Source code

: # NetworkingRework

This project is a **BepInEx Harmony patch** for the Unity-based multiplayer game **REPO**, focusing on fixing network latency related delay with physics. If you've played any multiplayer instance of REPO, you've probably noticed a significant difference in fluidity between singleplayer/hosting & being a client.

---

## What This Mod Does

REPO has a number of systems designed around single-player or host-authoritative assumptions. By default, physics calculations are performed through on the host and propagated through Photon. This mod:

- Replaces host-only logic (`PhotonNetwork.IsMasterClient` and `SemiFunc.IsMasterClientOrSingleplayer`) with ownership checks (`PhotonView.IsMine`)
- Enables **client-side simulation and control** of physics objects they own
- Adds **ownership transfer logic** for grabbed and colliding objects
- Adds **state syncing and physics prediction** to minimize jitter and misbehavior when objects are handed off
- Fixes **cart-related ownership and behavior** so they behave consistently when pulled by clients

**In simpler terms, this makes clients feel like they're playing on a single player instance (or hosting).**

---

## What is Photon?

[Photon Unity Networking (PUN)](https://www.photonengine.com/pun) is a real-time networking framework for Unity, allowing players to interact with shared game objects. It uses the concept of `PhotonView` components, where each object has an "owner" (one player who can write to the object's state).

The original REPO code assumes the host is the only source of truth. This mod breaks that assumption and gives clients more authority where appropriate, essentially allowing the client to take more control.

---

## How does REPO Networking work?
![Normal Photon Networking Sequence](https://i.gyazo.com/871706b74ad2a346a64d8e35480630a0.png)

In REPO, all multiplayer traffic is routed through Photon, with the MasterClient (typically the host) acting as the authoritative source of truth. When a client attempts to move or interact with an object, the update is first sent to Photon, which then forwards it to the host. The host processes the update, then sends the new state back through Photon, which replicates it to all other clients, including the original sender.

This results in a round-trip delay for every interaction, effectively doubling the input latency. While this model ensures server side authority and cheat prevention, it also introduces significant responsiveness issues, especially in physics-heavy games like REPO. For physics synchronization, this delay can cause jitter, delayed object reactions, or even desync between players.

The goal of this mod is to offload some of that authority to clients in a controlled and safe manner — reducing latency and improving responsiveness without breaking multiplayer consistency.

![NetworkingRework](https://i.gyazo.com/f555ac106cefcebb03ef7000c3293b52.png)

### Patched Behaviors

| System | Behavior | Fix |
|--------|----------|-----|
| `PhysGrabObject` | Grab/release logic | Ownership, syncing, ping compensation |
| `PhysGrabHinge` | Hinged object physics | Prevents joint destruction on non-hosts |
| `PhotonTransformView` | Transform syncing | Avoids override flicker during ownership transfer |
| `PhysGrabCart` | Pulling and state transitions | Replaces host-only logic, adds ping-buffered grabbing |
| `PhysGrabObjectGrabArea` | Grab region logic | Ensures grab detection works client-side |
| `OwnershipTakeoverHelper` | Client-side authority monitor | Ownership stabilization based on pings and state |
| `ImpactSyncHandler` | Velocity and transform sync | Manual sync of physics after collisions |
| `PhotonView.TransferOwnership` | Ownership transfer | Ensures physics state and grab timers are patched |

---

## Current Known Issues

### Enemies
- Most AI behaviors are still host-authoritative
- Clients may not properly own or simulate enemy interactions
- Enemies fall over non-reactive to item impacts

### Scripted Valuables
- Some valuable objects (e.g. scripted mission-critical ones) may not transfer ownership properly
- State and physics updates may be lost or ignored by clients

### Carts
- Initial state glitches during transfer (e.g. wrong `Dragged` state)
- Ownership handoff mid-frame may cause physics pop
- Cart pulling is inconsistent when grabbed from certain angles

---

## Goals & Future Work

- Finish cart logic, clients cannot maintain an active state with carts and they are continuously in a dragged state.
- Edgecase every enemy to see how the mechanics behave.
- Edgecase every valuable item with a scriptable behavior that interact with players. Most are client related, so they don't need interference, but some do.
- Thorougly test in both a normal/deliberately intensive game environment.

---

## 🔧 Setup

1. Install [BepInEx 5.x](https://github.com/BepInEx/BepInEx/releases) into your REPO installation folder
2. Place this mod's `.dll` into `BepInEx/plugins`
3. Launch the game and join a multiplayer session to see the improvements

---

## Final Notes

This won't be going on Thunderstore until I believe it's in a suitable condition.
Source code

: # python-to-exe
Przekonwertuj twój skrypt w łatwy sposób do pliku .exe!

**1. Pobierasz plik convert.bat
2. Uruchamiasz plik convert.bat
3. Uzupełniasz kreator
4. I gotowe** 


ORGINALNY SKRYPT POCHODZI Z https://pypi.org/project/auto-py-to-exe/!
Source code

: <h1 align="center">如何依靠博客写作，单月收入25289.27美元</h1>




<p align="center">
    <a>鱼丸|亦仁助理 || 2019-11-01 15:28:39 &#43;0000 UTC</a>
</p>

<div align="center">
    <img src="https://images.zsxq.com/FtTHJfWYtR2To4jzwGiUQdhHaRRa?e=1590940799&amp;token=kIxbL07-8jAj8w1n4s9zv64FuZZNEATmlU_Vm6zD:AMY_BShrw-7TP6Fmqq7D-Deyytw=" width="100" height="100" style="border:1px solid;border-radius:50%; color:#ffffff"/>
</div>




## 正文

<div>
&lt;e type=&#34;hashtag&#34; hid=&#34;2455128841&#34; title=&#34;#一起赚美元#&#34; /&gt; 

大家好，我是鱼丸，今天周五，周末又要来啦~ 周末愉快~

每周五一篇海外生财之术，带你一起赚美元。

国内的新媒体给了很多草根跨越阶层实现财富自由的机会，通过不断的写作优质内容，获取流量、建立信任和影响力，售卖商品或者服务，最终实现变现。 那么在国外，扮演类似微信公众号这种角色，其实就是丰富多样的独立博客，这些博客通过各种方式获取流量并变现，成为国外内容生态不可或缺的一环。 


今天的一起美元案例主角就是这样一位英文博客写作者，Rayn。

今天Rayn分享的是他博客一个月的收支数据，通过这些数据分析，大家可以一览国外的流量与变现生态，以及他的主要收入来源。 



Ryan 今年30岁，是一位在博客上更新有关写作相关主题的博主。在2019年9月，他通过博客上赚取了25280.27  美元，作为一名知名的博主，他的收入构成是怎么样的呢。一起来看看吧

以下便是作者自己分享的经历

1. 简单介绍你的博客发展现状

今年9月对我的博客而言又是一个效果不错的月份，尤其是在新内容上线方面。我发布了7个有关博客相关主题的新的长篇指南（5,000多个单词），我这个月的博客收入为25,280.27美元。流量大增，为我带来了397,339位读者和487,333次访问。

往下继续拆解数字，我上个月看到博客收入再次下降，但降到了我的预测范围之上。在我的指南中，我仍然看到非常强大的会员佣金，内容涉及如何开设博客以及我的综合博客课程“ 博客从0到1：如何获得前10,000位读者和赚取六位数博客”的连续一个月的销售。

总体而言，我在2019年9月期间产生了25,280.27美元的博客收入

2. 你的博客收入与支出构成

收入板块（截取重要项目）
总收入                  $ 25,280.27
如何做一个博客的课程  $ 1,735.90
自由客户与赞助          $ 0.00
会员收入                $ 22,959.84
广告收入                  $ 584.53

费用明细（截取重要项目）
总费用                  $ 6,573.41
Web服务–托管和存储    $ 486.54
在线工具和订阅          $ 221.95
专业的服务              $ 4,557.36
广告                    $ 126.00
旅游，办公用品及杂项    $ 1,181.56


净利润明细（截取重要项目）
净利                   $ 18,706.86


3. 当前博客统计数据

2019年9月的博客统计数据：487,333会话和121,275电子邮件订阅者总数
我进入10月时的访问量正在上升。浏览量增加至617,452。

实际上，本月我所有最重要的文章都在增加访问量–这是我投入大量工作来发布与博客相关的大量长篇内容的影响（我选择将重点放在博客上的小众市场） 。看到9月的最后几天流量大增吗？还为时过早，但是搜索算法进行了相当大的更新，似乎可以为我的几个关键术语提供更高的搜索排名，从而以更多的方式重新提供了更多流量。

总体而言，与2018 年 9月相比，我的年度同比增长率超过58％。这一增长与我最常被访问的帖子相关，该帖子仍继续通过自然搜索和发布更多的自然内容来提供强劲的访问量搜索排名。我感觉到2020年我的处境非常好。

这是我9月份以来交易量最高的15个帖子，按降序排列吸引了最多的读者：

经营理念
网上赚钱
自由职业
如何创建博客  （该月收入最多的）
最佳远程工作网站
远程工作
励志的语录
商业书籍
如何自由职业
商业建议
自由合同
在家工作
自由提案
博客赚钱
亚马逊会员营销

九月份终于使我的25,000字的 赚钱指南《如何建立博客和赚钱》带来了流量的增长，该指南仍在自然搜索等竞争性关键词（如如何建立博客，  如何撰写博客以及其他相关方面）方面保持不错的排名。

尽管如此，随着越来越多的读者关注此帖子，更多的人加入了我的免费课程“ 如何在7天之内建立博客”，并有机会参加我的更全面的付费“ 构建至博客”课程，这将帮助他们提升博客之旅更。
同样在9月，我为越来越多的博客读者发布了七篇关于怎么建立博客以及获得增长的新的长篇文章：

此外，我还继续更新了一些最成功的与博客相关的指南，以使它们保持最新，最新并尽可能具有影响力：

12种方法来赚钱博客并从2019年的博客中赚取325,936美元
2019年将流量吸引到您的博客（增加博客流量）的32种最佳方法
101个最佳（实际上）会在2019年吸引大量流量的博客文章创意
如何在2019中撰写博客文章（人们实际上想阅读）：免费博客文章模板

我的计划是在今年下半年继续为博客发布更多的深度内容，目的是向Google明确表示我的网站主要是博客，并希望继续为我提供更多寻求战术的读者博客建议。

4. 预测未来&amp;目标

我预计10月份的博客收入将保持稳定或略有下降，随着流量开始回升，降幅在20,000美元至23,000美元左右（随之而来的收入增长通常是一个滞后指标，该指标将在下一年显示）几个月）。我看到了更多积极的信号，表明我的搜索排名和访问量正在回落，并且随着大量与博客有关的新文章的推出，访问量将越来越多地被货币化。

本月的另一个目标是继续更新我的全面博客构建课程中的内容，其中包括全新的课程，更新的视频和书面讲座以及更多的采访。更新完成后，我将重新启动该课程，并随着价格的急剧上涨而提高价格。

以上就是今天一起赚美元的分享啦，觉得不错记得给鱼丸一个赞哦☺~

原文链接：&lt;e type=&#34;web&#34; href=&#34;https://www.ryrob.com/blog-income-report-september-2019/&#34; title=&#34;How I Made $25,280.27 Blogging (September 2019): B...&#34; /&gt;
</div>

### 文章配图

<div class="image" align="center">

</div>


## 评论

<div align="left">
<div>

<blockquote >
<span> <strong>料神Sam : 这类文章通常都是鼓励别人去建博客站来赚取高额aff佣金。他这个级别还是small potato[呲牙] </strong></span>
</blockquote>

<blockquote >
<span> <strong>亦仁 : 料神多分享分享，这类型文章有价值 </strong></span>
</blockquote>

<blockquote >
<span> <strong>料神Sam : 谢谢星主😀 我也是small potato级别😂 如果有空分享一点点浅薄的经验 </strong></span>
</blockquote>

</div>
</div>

========================================================================

» Activity: Your task is to copy each line of the listing that holds the word "properly".

» Solution to this exercise:
- Clients may not properly own or simulate enemy interactions
- Some valuable objects (e.g. scripted mission-critical ones) may not transfer ownership properly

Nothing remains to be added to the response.